My interest was piqued about who ATTAC were after reading that they were one of the largest organizers of the so far attention-grabbing G-8 protests. Unsurprisingly, this search led me to the pages of the New Left Review (NLR), a political science journal that leans, well, left. ATTAC in English stands for the Association for the Taxation of Financial Transactions for the Aid of Citizens. Actually, I am sympathetic to the original goal of ATTAC of putting a nominal tax on international financial transactions to fund social objectives. Less than 10% of these transactions are associated with actual trade flows--the rest is mostly speculative trading, such as in foreign exchange. This tax is called the "Tobin tax" after James Tobin, the Nobel Prize winner in Economics who first proposed it. However, the rest of the Euro-bashing ATTAC package I am not keen on. ATTAC claims that it played a prominent role in getting the EU referendum rejected in France in 2005. From the NLR:

‘The rejection of the constitutional treaty in the Dutch and French referenda has put in question the fundamental structures of the European Union. They will need to be razed to the ground in order to build a democratic, social Europe, truly independent of the United States, that will maintain relations of solidarity with the rest of the world and with the generations to come.’ This was the burden of the 5 June 2005 declaration, ‘For the Democratic Refoundation of Europe’, by the Administrative Council of attac.

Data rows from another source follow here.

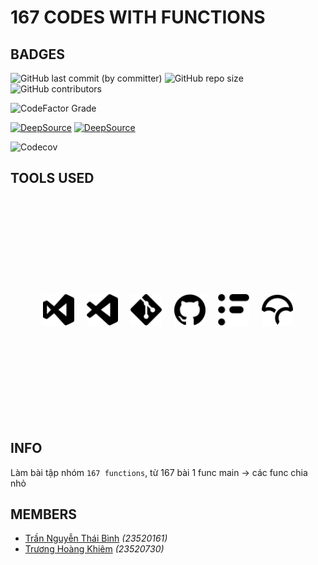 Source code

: # 167 CODES WITH FUNCTIONS

## BADGES

![GitHub last commit (by committer)](https://img.shields.io/github/last-commit/KevinNitroG/167-functions?style=for-the-badge) ![GitHub repo size](https://img.shields.io/github/repo-size/KevinNitroG/167-functions?style=for-the-badge) ![GitHub contributors](https://img.shields.io/github/contributors/KevinNitroG/167-functions?style=for-the-badge)

![CodeFactor Grade](https://img.shields.io/codefactor/grade/github/KevinNitroG/167-functions?style=for-the-badge)

[![DeepSource](https://app.deepsource.com/gh/KevinNitroG/167-functions.svg/?label=active+issues&show_trend=true&token=_jiQwrnpGoCdQ1dvyl6MZa16)](https://app.deepsource.com/gh/KevinNitroG/167-functions/) [![DeepSource](https://app.deepsource.com/gh/KevinNitroG/167-functions.svg/?label=resolved+issues&show_trend=true&token=_jiQwrnpGoCdQ1dvyl6MZa16)](https://app.deepsource.com/gh/KevinNitroG/167-functions/)

![Codecov](https://img.shields.io/codecov/c/github/KevinNitroG/167-functions?style=for-the-badge)

## TOOLS USED

<div class="svg-container" style="
                                    display: flex;
                                    justify-content: center;
                                    align-items: center;
                                    height: 9vh;
                                ">
    <img class="svg-image" style="width: 50px; margin: 0 10px;" src="img/visualstudio.svg" alt="Visual Studio">
    <img class="svg-image" style="width: 50px; margin: 0 10px;" src="img/visualstudiocode.svg" alt="Visual Studio Code">
    <img class="svg-image" style="width: 50px; margin: 0 10px;" src="img/git.svg" alt="Git">
    <img class="svg-image" style="width: 50px; margin: 0 10px;" src="img/github.svg" alt="Github">
    <img class="svg-image" style="width: 50px; margin: 0 10px;" src="img/codefactor.svg" alt="Code Factor">
    <img class="svg-image" style="width: 50px; margin: 0 10px;" src="img/codecov.svg" alt="Code Cover">
</div>

## INFO

Làm bài tập nhóm `167 functions`, từ 167 bài 1 func main → các func chia nhỏ

## MEMBERS

-   [Trần Nguyễn Thái Bình](https://github.com/KevinNitroG) _(23520161)_
-   [Trương Hoàng Khiêm](https://github.com/truonghoangkhiem) _(23520730)_
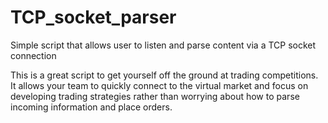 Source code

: # TCP_socket_parser
Simple script that allows user to listen and parse content via a TCP socket connection

This is a great script to get yourself off the ground at trading competitions. It allows your team to quickly connect to the virtual market and focus on developing trading strategies rather than worrying about how to parse incoming information and place orders.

attac was justly charged by the French media with spearheading the No campaign against the eu constitutional treaty, which turned France into a vast popular-education forum during the spring of 2005. Thousands of citizens followed a crash course on the history of the eu, the workings of its institutions, the content of preceding treaties, especially that of Nice, and the prospects opened by the ‘constitution’. The two hundred-odd local attac committees played a decisive role, both in analysing the terms of the constitutional treaty, explaining its content and the issues at stake, and mobilizing support on the ground. The campaign itself brought a new dynamic into play, unifying activists from anti-globalization movements, trade unions, grass-roots associations, political groups and thousands of unaffiliated citizens. This coming together produced its own elan which was central to the final result.

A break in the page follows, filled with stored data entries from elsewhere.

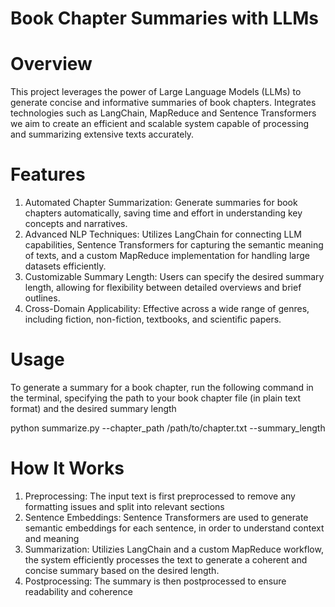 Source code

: # Book Chapter Summaries with LLMs

# Overview

This project leverages the power of Large Language Models (LLMs) to generate concise and informative summaries of book chapters. Integrates technologies such as LangChain, MapReduce and Sentence Transformers we aim to create an efficient and scalable system capable of processing and summarizing extensive texts accurately. 

# Features

1. Automated Chapter Summarization: Generate summaries for book chapters automatically, saving time and effort in understanding key concepts and narratives.
2. Advanced NLP Techniques: Utilizes LangChain for connecting LLM capabilities, Sentence Transformers for capturing the semantic meaning of texts, and a custom MapReduce implementation for handling large datasets efficiently.
3. Customizable Summary Length: Users can specify the desired summary length, allowing for flexibility between detailed overviews and brief outlines.
4. Cross-Domain Applicability: Effective across a wide range of genres, including fiction, non-fiction, textbooks, and scientific papers.

# Usage

To generate a summary for a book chapter, run the following command in the terminal, specifying the path to your book chapter file (in plain text format) and the desired summary length

python summarize.py --chapter_path /path/to/chapter.txt --summary_length 

# How It Works

1. Preprocessing: The input text is first preprocessed to remove any formatting issues and split into relevant sections
2. Sentence Embeddings: Sentence Transformers are used to generate semantic embeddings for each sentence, in order to understand context and meaning 
3. Summarization: Utilizies LangChain and a custom MapReduce workflow, the system efficiently processes the text to generate a coherent and concise summary based on the desired length.
4. Postprocessing: The summary is then postprocessed to ensure readability and coherence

The collective appropriation of the treaty also had the effect of ‘naturalizing’ the European question, long considered beyond the scope of national politics. For the first time, the link has been made between neoliberal policies formulated at eu level and those pursued ‘at home’. There are very few fields now, especially in the twelve countries that make up the Eurozone, in which national legislation retains any degreee of independence. On the whole, domestic policy is no more than the application in a national context of decisions taken either by the twenty-five member governments, or by autonomous bodies such as the European Commission or the Court of Justice of the eu. The notion that ‘Europe’ is something external is fast losing ground.

Meanwhile, Naomi Klein tried to make sense of the mishmash of interests in the anti-globalization movement way back in 2001. For her, this plurality is a source of strength, not of weakness:
What is ‘the anti-globalization movement’? [1] I put the phrase in quote-marks because I immediately have two doubts about it. Is it really a movement? If it is a movement, is it anti-globalization? Let me start with the first issue. We can easily convince ourselves it is a movement by talking it into existence at a forum like this—I spend far too much time at them—acting as if we can see it, hold it in our hands. Of course, we have seen it—and we know it’s come back in Quebec, and on the US–Mexican border during the Summit of the Americas and the discussion for a hemispheric Free Trade Area. But then we leave rooms like this, go home, watch some TV, do a little shopping and any sense that it exists disappears, and we feel like maybe we’re going nuts. Seattle—was that a movement or a collective hallucination? To most of us here, Seattle meant a kind of coming-out party for a global resistance movement, or the ‘globalization of hope’, as someone described it during the World Social Forum at Porto Alegre. But to everyone else Seattle still means limitless frothy coffee, Asian-fusion cuisine, e-commerce billionaires and sappy Meg Ryan movies. Or perhaps it is both, and one Seattle bred the other Seattle—and now they awkwardly coexist...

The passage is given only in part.